* [Exercise]:
Beginning at the line that contains "Le prix est", reproduce every line to the end of the material without changing any of them.

* [Input data]:
○ ○ ○ ○

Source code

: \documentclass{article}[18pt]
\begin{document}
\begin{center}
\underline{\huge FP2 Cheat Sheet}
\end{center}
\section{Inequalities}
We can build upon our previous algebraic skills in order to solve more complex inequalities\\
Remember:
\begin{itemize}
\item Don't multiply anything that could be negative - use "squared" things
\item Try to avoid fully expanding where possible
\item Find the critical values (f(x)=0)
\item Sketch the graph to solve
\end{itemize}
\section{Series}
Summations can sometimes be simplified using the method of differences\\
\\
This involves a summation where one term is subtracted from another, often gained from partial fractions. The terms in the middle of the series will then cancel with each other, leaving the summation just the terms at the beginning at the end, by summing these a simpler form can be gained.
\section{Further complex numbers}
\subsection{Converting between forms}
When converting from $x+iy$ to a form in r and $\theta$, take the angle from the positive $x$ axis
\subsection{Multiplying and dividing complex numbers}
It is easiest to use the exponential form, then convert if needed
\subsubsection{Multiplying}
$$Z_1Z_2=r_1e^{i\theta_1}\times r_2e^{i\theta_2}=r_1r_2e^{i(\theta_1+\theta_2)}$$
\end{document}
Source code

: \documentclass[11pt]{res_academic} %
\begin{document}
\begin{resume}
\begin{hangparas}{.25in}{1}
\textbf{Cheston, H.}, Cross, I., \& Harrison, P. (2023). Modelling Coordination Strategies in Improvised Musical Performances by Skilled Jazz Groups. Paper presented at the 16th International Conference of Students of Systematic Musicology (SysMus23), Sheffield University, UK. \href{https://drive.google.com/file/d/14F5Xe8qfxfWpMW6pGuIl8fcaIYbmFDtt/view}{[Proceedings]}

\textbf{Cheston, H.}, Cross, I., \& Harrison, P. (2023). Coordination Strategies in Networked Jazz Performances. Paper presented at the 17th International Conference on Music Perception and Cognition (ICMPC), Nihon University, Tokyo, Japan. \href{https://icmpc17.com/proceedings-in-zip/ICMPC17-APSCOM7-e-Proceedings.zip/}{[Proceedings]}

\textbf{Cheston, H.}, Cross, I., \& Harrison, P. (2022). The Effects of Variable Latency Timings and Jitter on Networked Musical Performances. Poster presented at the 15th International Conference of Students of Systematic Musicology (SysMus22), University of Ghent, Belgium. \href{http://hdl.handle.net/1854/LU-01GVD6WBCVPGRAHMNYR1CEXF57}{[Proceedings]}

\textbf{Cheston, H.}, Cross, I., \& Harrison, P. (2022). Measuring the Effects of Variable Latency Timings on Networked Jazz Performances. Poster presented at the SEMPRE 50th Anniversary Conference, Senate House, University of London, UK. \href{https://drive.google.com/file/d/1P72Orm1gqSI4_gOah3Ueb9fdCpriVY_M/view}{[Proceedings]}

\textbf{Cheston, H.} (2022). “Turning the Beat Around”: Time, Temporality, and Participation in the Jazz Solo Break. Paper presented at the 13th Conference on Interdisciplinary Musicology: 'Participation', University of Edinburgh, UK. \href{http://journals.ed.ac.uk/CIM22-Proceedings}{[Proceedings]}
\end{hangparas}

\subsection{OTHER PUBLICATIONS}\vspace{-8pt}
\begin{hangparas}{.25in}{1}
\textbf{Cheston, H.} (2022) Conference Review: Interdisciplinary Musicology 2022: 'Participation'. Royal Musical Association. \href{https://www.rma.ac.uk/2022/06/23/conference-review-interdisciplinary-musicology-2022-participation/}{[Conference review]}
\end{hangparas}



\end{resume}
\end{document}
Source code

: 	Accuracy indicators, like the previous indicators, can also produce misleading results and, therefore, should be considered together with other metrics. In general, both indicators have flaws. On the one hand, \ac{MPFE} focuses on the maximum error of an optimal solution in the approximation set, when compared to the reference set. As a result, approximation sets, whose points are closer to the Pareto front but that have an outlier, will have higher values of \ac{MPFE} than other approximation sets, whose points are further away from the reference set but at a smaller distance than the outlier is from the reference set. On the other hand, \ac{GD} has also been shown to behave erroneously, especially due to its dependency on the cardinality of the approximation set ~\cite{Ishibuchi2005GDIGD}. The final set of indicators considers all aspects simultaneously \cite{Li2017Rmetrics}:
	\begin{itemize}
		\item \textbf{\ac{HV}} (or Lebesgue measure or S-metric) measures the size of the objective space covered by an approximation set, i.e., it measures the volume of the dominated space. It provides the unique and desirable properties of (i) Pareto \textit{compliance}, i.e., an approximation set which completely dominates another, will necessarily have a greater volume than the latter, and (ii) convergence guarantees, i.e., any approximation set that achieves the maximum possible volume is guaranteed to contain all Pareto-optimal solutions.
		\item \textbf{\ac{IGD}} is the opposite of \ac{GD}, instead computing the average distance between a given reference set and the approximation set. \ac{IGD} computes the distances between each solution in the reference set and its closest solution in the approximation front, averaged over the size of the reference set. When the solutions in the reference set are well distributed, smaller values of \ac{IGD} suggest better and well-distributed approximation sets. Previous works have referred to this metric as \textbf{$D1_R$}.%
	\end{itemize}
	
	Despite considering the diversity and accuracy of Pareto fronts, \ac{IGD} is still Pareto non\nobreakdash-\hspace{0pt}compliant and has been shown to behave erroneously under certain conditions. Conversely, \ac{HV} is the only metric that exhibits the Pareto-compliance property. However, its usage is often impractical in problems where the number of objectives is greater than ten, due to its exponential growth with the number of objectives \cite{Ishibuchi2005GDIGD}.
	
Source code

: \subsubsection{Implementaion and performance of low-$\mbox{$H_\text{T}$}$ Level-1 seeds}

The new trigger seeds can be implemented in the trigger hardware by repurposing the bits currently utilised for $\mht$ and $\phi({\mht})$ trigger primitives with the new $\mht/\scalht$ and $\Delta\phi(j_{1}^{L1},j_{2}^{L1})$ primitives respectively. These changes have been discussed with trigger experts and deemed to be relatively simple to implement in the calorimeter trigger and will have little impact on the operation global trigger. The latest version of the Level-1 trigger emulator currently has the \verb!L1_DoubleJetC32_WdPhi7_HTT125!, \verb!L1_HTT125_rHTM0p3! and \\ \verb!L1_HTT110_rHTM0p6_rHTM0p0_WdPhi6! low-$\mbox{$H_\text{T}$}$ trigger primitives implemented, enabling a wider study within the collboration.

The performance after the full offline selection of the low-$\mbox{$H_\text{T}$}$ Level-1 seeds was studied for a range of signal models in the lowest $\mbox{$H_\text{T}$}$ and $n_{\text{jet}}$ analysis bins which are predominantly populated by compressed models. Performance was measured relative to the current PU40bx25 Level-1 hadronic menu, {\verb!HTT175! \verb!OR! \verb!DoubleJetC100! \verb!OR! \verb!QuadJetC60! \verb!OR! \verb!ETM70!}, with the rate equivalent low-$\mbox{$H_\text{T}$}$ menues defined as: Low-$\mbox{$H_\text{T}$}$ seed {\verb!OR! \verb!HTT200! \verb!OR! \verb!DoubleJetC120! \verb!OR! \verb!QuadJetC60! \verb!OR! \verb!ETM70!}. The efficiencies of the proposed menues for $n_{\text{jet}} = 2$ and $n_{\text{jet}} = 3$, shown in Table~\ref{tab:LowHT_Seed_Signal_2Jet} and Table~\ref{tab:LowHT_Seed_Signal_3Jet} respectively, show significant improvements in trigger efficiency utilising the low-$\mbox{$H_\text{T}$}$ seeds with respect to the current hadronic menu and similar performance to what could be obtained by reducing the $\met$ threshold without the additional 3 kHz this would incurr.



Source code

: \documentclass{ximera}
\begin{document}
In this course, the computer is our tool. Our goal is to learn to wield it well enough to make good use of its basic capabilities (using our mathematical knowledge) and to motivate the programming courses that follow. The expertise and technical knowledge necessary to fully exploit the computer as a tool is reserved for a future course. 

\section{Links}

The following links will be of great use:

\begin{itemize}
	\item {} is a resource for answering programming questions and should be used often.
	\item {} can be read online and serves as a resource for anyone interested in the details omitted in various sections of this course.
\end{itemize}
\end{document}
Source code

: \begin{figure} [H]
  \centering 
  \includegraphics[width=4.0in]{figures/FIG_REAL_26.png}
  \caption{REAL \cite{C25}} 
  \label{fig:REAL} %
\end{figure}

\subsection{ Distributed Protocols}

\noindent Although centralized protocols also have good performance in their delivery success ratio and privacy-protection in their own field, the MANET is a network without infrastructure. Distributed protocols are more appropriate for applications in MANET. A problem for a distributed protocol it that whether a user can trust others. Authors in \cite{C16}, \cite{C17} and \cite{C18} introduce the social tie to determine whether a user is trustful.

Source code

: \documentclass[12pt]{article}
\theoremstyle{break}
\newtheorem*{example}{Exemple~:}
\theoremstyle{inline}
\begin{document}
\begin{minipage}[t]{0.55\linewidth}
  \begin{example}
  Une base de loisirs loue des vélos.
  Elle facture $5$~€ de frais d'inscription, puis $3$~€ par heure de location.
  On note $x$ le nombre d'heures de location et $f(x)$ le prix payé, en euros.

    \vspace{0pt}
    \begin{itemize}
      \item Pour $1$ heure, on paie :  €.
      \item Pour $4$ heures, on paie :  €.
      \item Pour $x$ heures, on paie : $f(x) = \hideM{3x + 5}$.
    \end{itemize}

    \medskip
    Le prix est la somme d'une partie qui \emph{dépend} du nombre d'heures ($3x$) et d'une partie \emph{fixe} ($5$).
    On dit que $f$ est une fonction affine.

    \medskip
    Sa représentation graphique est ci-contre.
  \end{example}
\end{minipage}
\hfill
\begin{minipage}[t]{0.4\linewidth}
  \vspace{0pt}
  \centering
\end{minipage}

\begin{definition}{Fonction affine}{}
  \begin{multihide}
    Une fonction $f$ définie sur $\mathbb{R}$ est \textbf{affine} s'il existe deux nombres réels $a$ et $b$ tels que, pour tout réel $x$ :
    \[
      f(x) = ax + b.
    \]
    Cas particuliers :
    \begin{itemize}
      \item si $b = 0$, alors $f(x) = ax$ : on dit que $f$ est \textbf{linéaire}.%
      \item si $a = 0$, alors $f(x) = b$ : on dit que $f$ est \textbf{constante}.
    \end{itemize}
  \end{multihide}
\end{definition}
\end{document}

○ ○ ○ ○

* [Output of the exercise]:
    Le prix est la somme d'une partie qui \emph{dépend} du nombre d'heures ($3x$) et d'une partie \emph{fixe} ($5$).
    On dit que $f$ est une fonction affine.

    \medskip
    Sa représentation graphique est ci-contre.
  \end{example}
\end{minipage}
\hfill
\begin{minipage}[t]{0.4\linewidth}
  \vspace{0pt}
  \centering
\end{minipage}

\begin{definition}{Fonction affine}{}
  \begin{multihide}
    Une fonction $f$ définie sur $\mathbb{R}$ est \textbf{affine} s'il existe deux nombres réels $a$ et $b$ tels que, pour tout réel $x$ :
    \[
      f(x) = ax + b.
    \]
    Cas particuliers :
    \begin{itemize}
      \item si $b = 0$, alors $f(x) = ax$ : on dit que $f$ est \textbf{linéaire}.%
      \item si $a = 0$, alors $f(x) = b$ : on dit que $f$ est \textbf{constante}.
    \end{itemize}
  \end{multihide}
\end{definition}
\end{document}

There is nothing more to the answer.